Because Lola is the BEST CAT IN THE WORLD, and BEST MOTHER IN THE WORLD (well best mother cat; my mother is the best mother human, who herself is doing a VERY generous thing fostering Lola!) she adopted the little kiddo like he was her own.

One of these kittens is not like the others!

IMG_7279

But Lola does not mind. Little kitten can still join the snuggle box.

IMG_7805

The little guy is a little older and thus a little more playful than the other kittens. My sister has named him Clovis. Clovis enjoys biting and pouncing.

IMG_4528

He also loves his mommy, as do his adopted brothers and sisters.

IMG_7306

With all the breastfeeding promotion work I am now doing, I am definitely going to find a good place to use this picture.
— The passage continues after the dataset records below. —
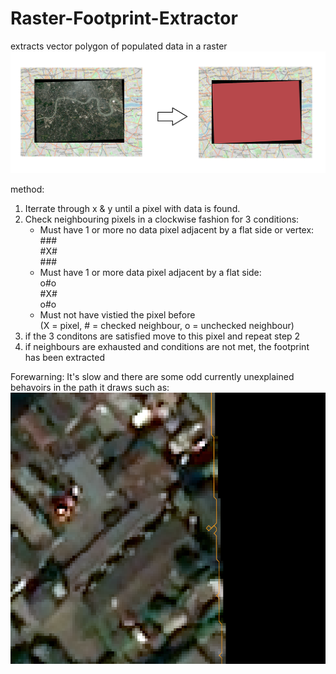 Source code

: # Raster-Footprint-Extractor
extracts vector polygon of populated data in a raster
![Extracted!](images/extracted.png)


method:
1) Iterrate through x & y until a pixel with data is found.
2) Check neighbouring pixels in a clockwise fashion for 3 conditions:
    - Must have 1 or more no data pixel adjacent by a flat side or vertex: \
    \###\
    \#X#\
    \###
    - Must have 1 or more data pixel adjacent by a flat side:\
    o#o\
    \#X#\
    o#o
    - Must not have vistied the pixel before\
    (X = pixel, # = checked neighbour, o = unchecked neighbour)
 3) if the 3 conditons are satisfied move to this pixel and repeat step 2
 4) if neighbours are exhausted and conditions are not met, the footprint has been extracted 

Forewarning: It's slow and there are some odd currently unexplained behavoirs in the path it draws such as:
![Odd path issue](images/odd3.png)
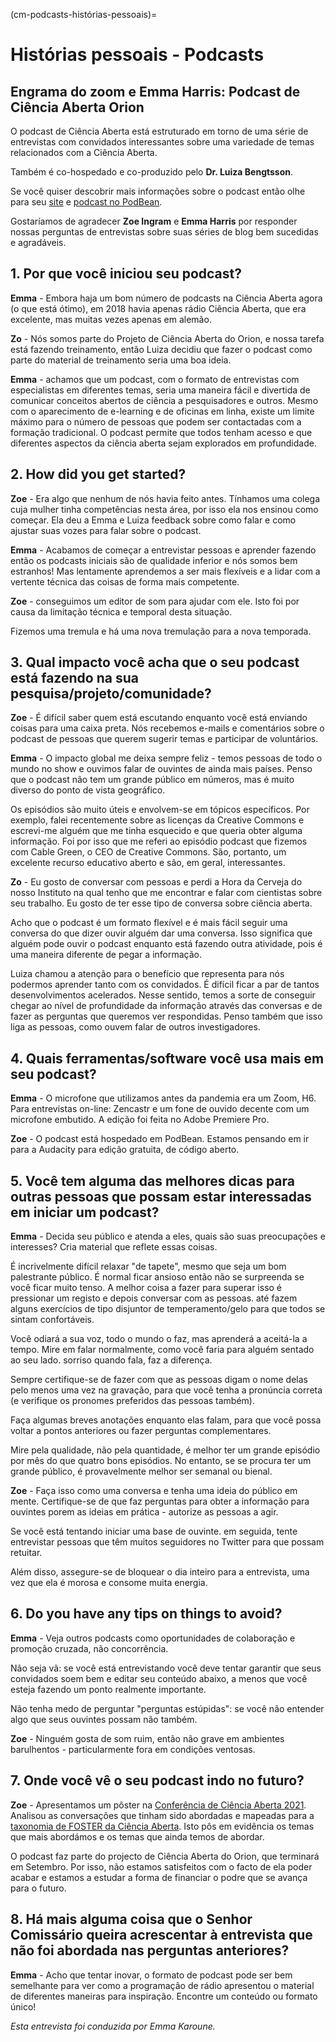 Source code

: (cm-podcasts-histórias-pessoais)=
# Histórias pessoais - Podcasts

## Engrama do zoom e Emma Harris: Podcast de Ciência Aberta Orion

O podcast de Ciência Aberta está estruturado em torno de uma série de entrevistas com convidados interessantes sobre uma variedade de temas relacionados com a Ciência Aberta.

Também é co-hospedado e co-produzido pelo **Dr. Luiza Bengtsson**.

Se você quiser descobrir mais informações sobre o podcast então olhe para seu [site](https://www.orion-openscience.eu/publications/training-materials/201902/podcasts) e [podcast no PodBean](https://orionopenscience.podbean.com/).

Gostaríamos de agradecer **Zoe Ingram** e **Emma Harris** por responder nossas perguntas de entrevistas sobre suas séries de blog bem sucedidas e agradáveis.

## 1. Por que você iniciou seu podcast?

**Emma** - Embora haja um bom número de podcasts na Ciência Aberta agora (o que está ótimo), em 2018 havia apenas rádio Ciência Aberta, que era excelente, mas muitas vezes apenas em alemão.

**Zo** - Nós somos parte do Projeto de Ciência Aberta do Orion, e nossa tarefa está fazendo treinamento, então Luiza decidiu que fazer o podcast como parte do material de treinamento seria uma boa ideia.

**Emma** - achamos que um podcast, com o formato de entrevistas com especialistas em diferentes temas, seria uma maneira fácil e divertida de comunicar conceitos abertos de ciência a pesquisadores e outros. Mesmo com o aparecimento de e-learning e de oficinas em linha, existe um limite máximo para o número de pessoas que podem ser contactadas com a formação tradicional. O podcast permite que todos tenham acesso e que diferentes aspectos da ciência aberta sejam explorados em profundidade.

## 2. How did you get started?

**Zoe** - Era algo que nenhum de nós havia feito antes. Tínhamos uma colega cuja mulher tinha competências nesta área, por isso ela nos ensinou como começar. Ela deu a Emma e Luiza feedback sobre como falar e como ajustar suas vozes para falar sobre o podcast.

**Emma** - Acabamos de começar a entrevistar pessoas e aprender fazendo então os podcasts iniciais são de qualidade inferior e nós somos bem estranhos! Mas lentamente aprendemos a ser mais flexíveis e a lidar com a vertente técnica das coisas de forma mais competente.

**Zoe** - conseguimos um editor de som para ajudar com ele. Isto foi por causa da limitação técnica e temporal desta situação.

Fizemos uma tremula e há uma nova tremulação para a nova temporada.

## 3. Qual impacto você acha que o seu podcast está fazendo na sua pesquisa/projeto/comunidade?

**Zoe** - É difícil saber quem está escutando enquanto você está enviando coisas para uma caixa preta. Nós recebemos e-mails e comentários sobre o podcast de pessoas que querem sugerir temas e participar de voluntários.

**Emma** - O impacto global me deixa sempre feliz - temos pessoas de todo o mundo no show e ouvimos falar de ouvintes de ainda mais países. Penso que o podcast não tem um grande público em números, mas é muito diverso do ponto de vista geográfico.

Os episódios são muito úteis e envolvem-se em tópicos específicos. Por exemplo, falei recentemente sobre as licenças da Creative Commons e escrevi-me alguém que me tinha esquecido e que queria obter alguma informação. Foi por isso que me referi ao episódio podcast que fizemos com Cable Green, o CEO de Creative Commons. São, portanto, um excelente recurso educativo aberto e são, em geral, interessantes.

**Zo** - Eu gosto de conversar com pessoas e perdi a Hora da Cerveja do nosso Instituto na qual tenho que me encontrar e falar com cientistas sobre seu trabalho. Eu gosto de ter esse tipo de conversa sobre ciência aberta.

Acho que o podcast é um formato flexível e é mais fácil seguir uma conversa do que dizer ouvir alguém dar uma conversa. Isso significa que alguém pode ouvir o podcast enquanto está fazendo outra atividade, pois é uma maneira diferente de pegar a informação.

Luiza chamou a atenção para o benefício que representa para nós podermos aprender tanto com os convidados. É difícil ficar a par de tantos desenvolvimentos acelerados. Nesse sentido, temos a sorte de conseguir chegar ao nível de profundidade da informação através das conversas e de fazer as perguntas que queremos ver respondidas. Penso também que isso liga as pessoas, como ouvem falar de outros investigadores.

## 4. Quais ferramentas/software você usa mais em seu podcast?

**Emma** - O microfone que utilizamos antes da pandemia era um Zoom, H6. Para entrevistas on-line: Zencastr e um fone de ouvido decente com um microfone embutido. A edição foi feita no Adobe Premiere Pro.

**Zoe** - O podcast está hospedado em PodBean. Estamos pensando em ir para a Audacity para edição gratuita, de código aberto.

## 5. Você tem alguma das melhores dicas para outras pessoas que possam estar interessadas em iniciar um podcast?

**Emma** - Decida seu público e atenda a eles, quais são suas preocupações e interesses? Cria material que reflete essas coisas.

É incrivelmente difícil relaxar "de tapete", mesmo que seja um bom palestrante público. É normal ficar ansioso então não se surpreenda se você ficar muito tenso. A melhor coisa a fazer para superar isso é pressionar um registo e depois conversar com as pessoas. até fazem alguns exercícios de tipo disjuntor de temperamento/gelo para que todos se sintam confortáveis.

Você odiará a sua voz, todo o mundo o faz, mas aprenderá a aceitá-la a tempo. Mire em falar normalmente, como você faria para alguém sentado ao seu lado. sorriso quando fala, faz a diferença.

Sempre certifique-se de fazer com que as pessoas digam o nome delas pelo menos uma vez na gravação, para que você tenha a pronúncia correta (e verifique os pronomes preferidos das pessoas também).

Faça algumas breves anotações enquanto elas falam, para que você possa voltar a pontos anteriores ou fazer perguntas complementares.

Mire pela qualidade, não pela quantidade, é melhor ter um grande episódio por mês do que quatro bons episódios. No entanto, se se procura ter um grande público, é provavelmente melhor ser semanal ou bienal.

**Zoe** - Faça isso como uma conversa e tenha uma ideia do público em mente. Certifique-se de que faz perguntas para obter a informação para ouvintes porem as ideias em prática - autorize as pessoas a agir.

Se você está tentando iniciar uma base de ouvinte. em seguida, tente entrevistar pessoas que têm muitos seguidores no Twitter para que possam retuitar.

Além disso, assegure-se de bloquear o dia inteiro para a entrevista, uma vez que ela é morosa e consome muita energia.

## 6. Do you have any tips on things to avoid?

**Emma** - Veja outros podcasts como oportunidades de colaboração e promoção cruzada, não concorrência.

Não seja vã: se você está entrevistando você deve tentar garantir que seus convidados soem bem e editar seu conteúdo abaixo, a menos que você esteja fazendo um ponto realmente importante.

Não tenha medo de perguntar "perguntas estúpidas": se você não entender algo que seus ouvintes possam não também.

**Zoe** - Ninguém gosta de som ruim, então não grave em ambientes barulhentos - particularmente fora em condições ventosas.

## 7. Onde você vê o seu podcast indo no futuro?

**Zoe** - Apresentamos um pôster na [Conferência de Ciência Aberta 2021](https://www.open-science-conference.eu/). Analisou as conversações que tinham sido abordadas e mapeadas para a [taxonomia de FOSTER da Ciência Aberta](https://www.fosteropenscience.eu/resources). Isto pôs em evidência os temas que mais abordámos e os temas que ainda temos de abordar.

O podcast faz parte do projecto de Ciência Aberta do Orion, que terminará em Setembro. Por isso, não estamos satisfeitos com o facto de ela poder acabar e estamos a estudar a forma de financiar o podre que se avança para o futuro.

## 8. Há mais alguma coisa que o Senhor Comissário queira acrescentar à entrevista que não foi abordada nas perguntas anteriores?

**Emma** - Acho que tentar inovar, o formato de podcast pode ser bem semelhante para ver como a programação de rádio apresentou o material de diferentes maneiras para inspiração. Encontre um conteúdo ou formato único!

*Esta entrevista foi conduzida por Emma Karoune.*
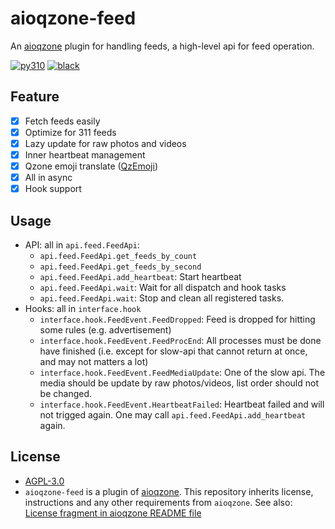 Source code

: # aioqzone-feed

An [aioqzone][aioqzone] plugin for handling feeds, a high-level api for feed operation.

[![py310](https://img.shields.io/badge/python-3.10-blue.svg)][home]
[![black](https://img.shields.io/badge/code%20style-black-000000.svg)](https://github.com/psf/black)

## Feature

- [x] Fetch feeds easily
- [x] Optimize for 311 feeds
- [x] Lazy update for raw photos and videos
- [x] Inner heartbeat management
- [x] Qzone emoji translate ([QzEmoji][qzemoji])
- [x] All in async
- [x] Hook support

## Usage

- API: all in `api.feed.FeedApi`:
    - `api.feed.FeedApi.get_feeds_by_count`
    - `api.feed.FeedApi.get_feeds_by_second`
    - `api.feed.FeedApi.add_heartbeat`: Start heartbeat
    - `api.feed.FeedApi.wait`: Wait for all dispatch and hook tasks
    - `api.feed.FeedApi.wait`: Stop and clean all registered tasks.
- Hooks: all in `interface.hook`
    - `interface.hook.FeedEvent.FeedDropped`: Feed is dropped for hitting some rules (e.g. advertisement)
    - `interface.hook.FeedEvent.FeedProcEnd`: All processes must be done have finished (i.e. except for slow-api that cannot return at once, and may not matters a lot)
    - `interface.hook.FeedEvent.FeedMediaUpdate`: One of the slow api. The media should be update by raw photos/videos, list order should not be changed.
    - `interface.hook.FeedEvent.HeartbeatFailed`: Heartbeat failed and will not trigged again. One may call `api.feed.FeedApi.add_heartbeat` again.

## License

- [AGPL-3.0](LICENSE)
- `aioqzone-feed` is a plugin of [aioqzone][aioqzone]. This repository inherits license, instructions and any other requirements from `aioqzone`. See also: [License fragment in aioqzone README file](https://github.com/JamzumSum/aioqzone#license)


[aioqzone]: https://github.com/JamzumSum/aioqzone "Python wrapper for Qzone web login and Qzone http api."
[qzemoji]: https://github.com/JamzumSum/QzEmoji/tree/async "Translate Qzone emoji to text"
[home]: https://github.com/JamzumSum/aioqzone-feed "aioqzone plugin providing higher level api for processing feed"

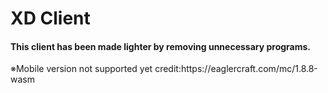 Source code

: <!DOCTYPE html>
<h1>XD Client</h1>
<h4>This client has been made lighter 
  by removing unnecessary programs.</h4>
<h4{color:"red"}>※Mobile version not supported yet</h4>
<h7>credit:https://eaglercraft.com/mc/1.8.8-wasm</h7>
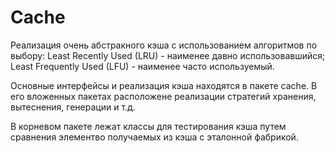 Cache
=====

Реализация очень абстракного кэша с использованием алгоритмов по выбору:
Least Recently Used (LRU) -  наименее давно использовавшийся;
Least Frequently Used (LFU) - наименее часто используемый.

Основные интерфейсы и реализация кэша находятся в пакете cache.
В его вложенных пакетах расположене реализации стратегий хранения, вытеснения, генерации и т.д.

В корневом пакете лежат классы для тестирования кэша
путем сравнения элементво получаемых из кэша с эталонной фабрикой. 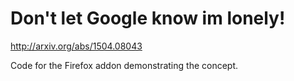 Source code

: # Don't let Google know im lonely!

http://arxiv.org/abs/1504.08043

Code for the Firefox addon demonstrating the concept.
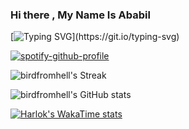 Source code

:### Hi there , My Name Is Ababil
[![Typing SVG](https://readme-typing-svg.demolab.com?font=Press+Start+2P&weight=350&pause=1000&color=AD21C8&width=435&lines=If%2C+at+first%2C+you+do+not+succeed%2C;+call+it+version+1.0.)](https://git.io/typing-svg)

[![spotify-github-profile](https://spotify-github-profile.kittinanx.com/api/view?uid=31fyfdjnjh2hw5pepndusf4wgpje&cover_image=true&theme=default&show_offline=true&background_color=121212&interchange=true&bar_color_cover=true)](https://spotify-github-profile.kittinanx.com/api/view?uid=31fyfdjnjh2hw5pepndusf4wgpje&redirect=true)


![birdfromhell's Streak](https://github-readme-streak-stats.herokuapp.com/?user=birdfromhell&theme=blueberry&hide_border=true)

![birdfromhell's GitHub stats](https://github-readme-stats.vercel.app/api?username=birdfromhell\&hide=pullrequests,contribs\&show_icons=true\&theme=blueberry&hide_border=true&count_private=true)

[![Harlok's WakaTime stats](https://github-readme-stats.vercel.app/api/wakatime?username=birdfromhell)](https://github.com/anuraghazra/github-readme-stats)
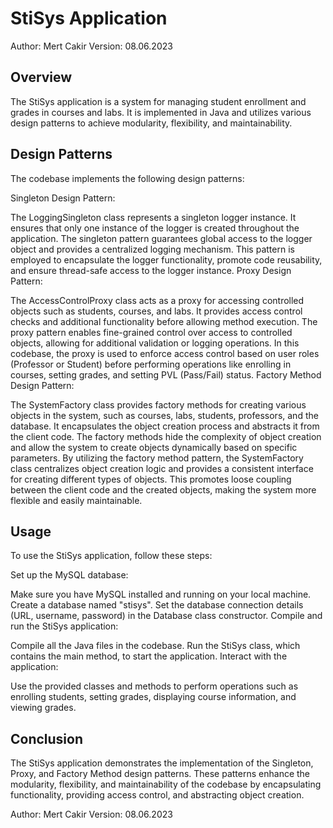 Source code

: # StiSys Application
Author: Mert Cakir
Version: 08.06.2023

## Overview
The StiSys application is a system for managing student enrollment and grades in courses and labs. It is implemented in Java and utilizes various design patterns to achieve modularity, flexibility, and maintainability.

## Design Patterns
The codebase implements the following design patterns:

Singleton Design Pattern:

The LoggingSingleton class represents a singleton logger instance. It ensures that only one instance of the logger is created throughout the application.
The singleton pattern guarantees global access to the logger object and provides a centralized logging mechanism.
This pattern is employed to encapsulate the logger functionality, promote code reusability, and ensure thread-safe access to the logger instance.
Proxy Design Pattern:

The AccessControlProxy class acts as a proxy for accessing controlled objects such as students, courses, and labs.
It provides access control checks and additional functionality before allowing method execution.
The proxy pattern enables fine-grained control over access to controlled objects, allowing for additional validation or logging operations.
In this codebase, the proxy is used to enforce access control based on user roles (Professor or Student) before performing operations like enrolling in courses, setting grades, and setting PVL (Pass/Fail) status.
Factory Method Design Pattern:

The SystemFactory class provides factory methods for creating various objects in the system, such as courses, labs, students, professors, and the database.
It encapsulates the object creation process and abstracts it from the client code.
The factory methods hide the complexity of object creation and allow the system to create objects dynamically based on specific parameters.
By utilizing the factory method pattern, the SystemFactory class centralizes object creation logic and provides a consistent interface for creating different types of objects.
This promotes loose coupling between the client code and the created objects, making the system more flexible and easily maintainable.
## Usage
To use the StiSys application, follow these steps:

Set up the MySQL database:

Make sure you have MySQL installed and running on your local machine.
Create a database named "stisys".
Set the database connection details (URL, username, password) in the Database class constructor.
Compile and run the StiSys application:

Compile all the Java files in the codebase.
Run the StiSys class, which contains the main method, to start the application.
Interact with the application:

Use the provided classes and methods to perform operations such as enrolling students, setting grades, displaying course information, and viewing grades.
## Conclusion
The StiSys application demonstrates the implementation of the Singleton, Proxy, and Factory Method design patterns. These patterns enhance the modularity, flexibility, and maintainability of the codebase by encapsulating functionality, providing access control, and abstracting object creation.

Author: Mert Cakir
Version: 08.06.2023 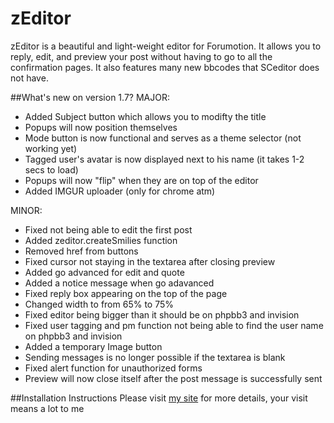 zEditor
=======

zEditor is a beautiful and light-weight editor for Forumotion. It allows you to reply, edit, and preview your post without having to go to all the confirmation pages. It also features many new bbcodes that SCeditor does not have.

##What's new on version 1.7?
MAJOR:
- Added Subject button which allows you to modifty the title
- Popups will now position themselves
- Mode button is now functional and serves as a theme selector (not working yet)
- Tagged user's avatar is now displayed next to his name (it takes 1-2 secs to load)
- Popups will now "flip" when they are on top of the editor
- Added IMGUR uploader (only for chrome atm)

MINOR:
- Fixed not being able to edit the first post
- Added zeditor.createSmilies function
- Removed href from buttons
- Fixed cursor not staying in the textarea after closing preview
- Added go advanced for edit and quote
- Added a notice message when go adavanced
- Fixed reply box appearing on the top of the page
- Changed width to from 65% to 75%
- Fixed editor being bigger than it should be on phpbb3 and invision
- Fixed user tagging and pm function not being able to find the user name on phpbb3 and invision
- Added a temporary Image button
- Sending messages is no longer possible if the textarea is blank
- Fixed alert function for unauthorized forms
- Preview will now close itself after the post message is successfully sent

##Installation Instructions
Please visit [my  site](http://devs.forumvi.com/t187-zeditor-installation-instructions) for more details, your visit means a lot to me

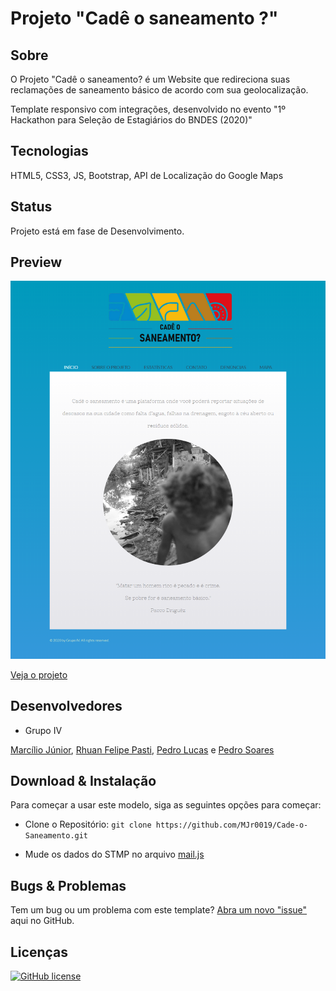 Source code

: # Projeto "Cadê o saneamento ?"

## Sobre

O Projeto "Cadê o saneamento? é um Website que redireciona suas reclamações de saneamento básico  de acordo com sua geolocalização.

Template responsivo com integrações, desenvolvido no evento "1º Hackathon para Seleção de Estagiários do BNDES (2020)"

## Tecnologias

HTML5, CSS3, JS, Bootstrap, API de Localização do Google Maps

## Status

Projeto está em fase de Desenvolvimento.

## Preview

<img src="images/preview.png" width="600">

[Veja o projeto](https://cadeosaneamento.000webhostapp.com/index.html)

## Desenvolvedores

* Grupo IV

[Marcílio Júnior](https://github.com/MJr0019), 
[Rhuan Felipe Pasti](https://github.com/rhuanpasti),
[Pedro Lucas](https://github.com/pancine) e 
[Pedro Soares](https://github.com/Pidroka)

## Download & Instalação

Para começar a usar este modelo, siga as seguintes opções para começar:

* Clone o Repositório: `git clone https://github.com/MJr0019/Cade-o-Saneamento.git`

* Mude os dados do STMP no arquivo [mail.js](https://github.com/MJr0019/Cade-o-Saneamento/blob/master/js/mail.js)

## Bugs & Problemas

Tem um bug ou um problema com este template? [Abra um novo "issue"](https://github.com/MJr0019/Cade-o-Saneamento/issues) aqui no GitHub.

## Licenças

[![GitHub license](https://img.shields.io/badge/license-MIT-blue.svg)](https://github.com/MJr0019/Cade-o-Saneamento/blob/master/LICENSE)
14199745_10154461820029197_6900496767631273278_n

2 thoughts on “the hospital life

  1. Good post! Can I share? I developed HFMD from baby Alexandra. Was my body low on something that only I got it from her? now, finger nails are coming off and skin is peeling.

    b

    >

    • I am so sorry, that sounds awful! I’d definitely talk to your primary care provider about it- I don’t know enough about hand foot and mouth and haven’t ever seen anyone hospitalized for it. I wish I had something to recommend!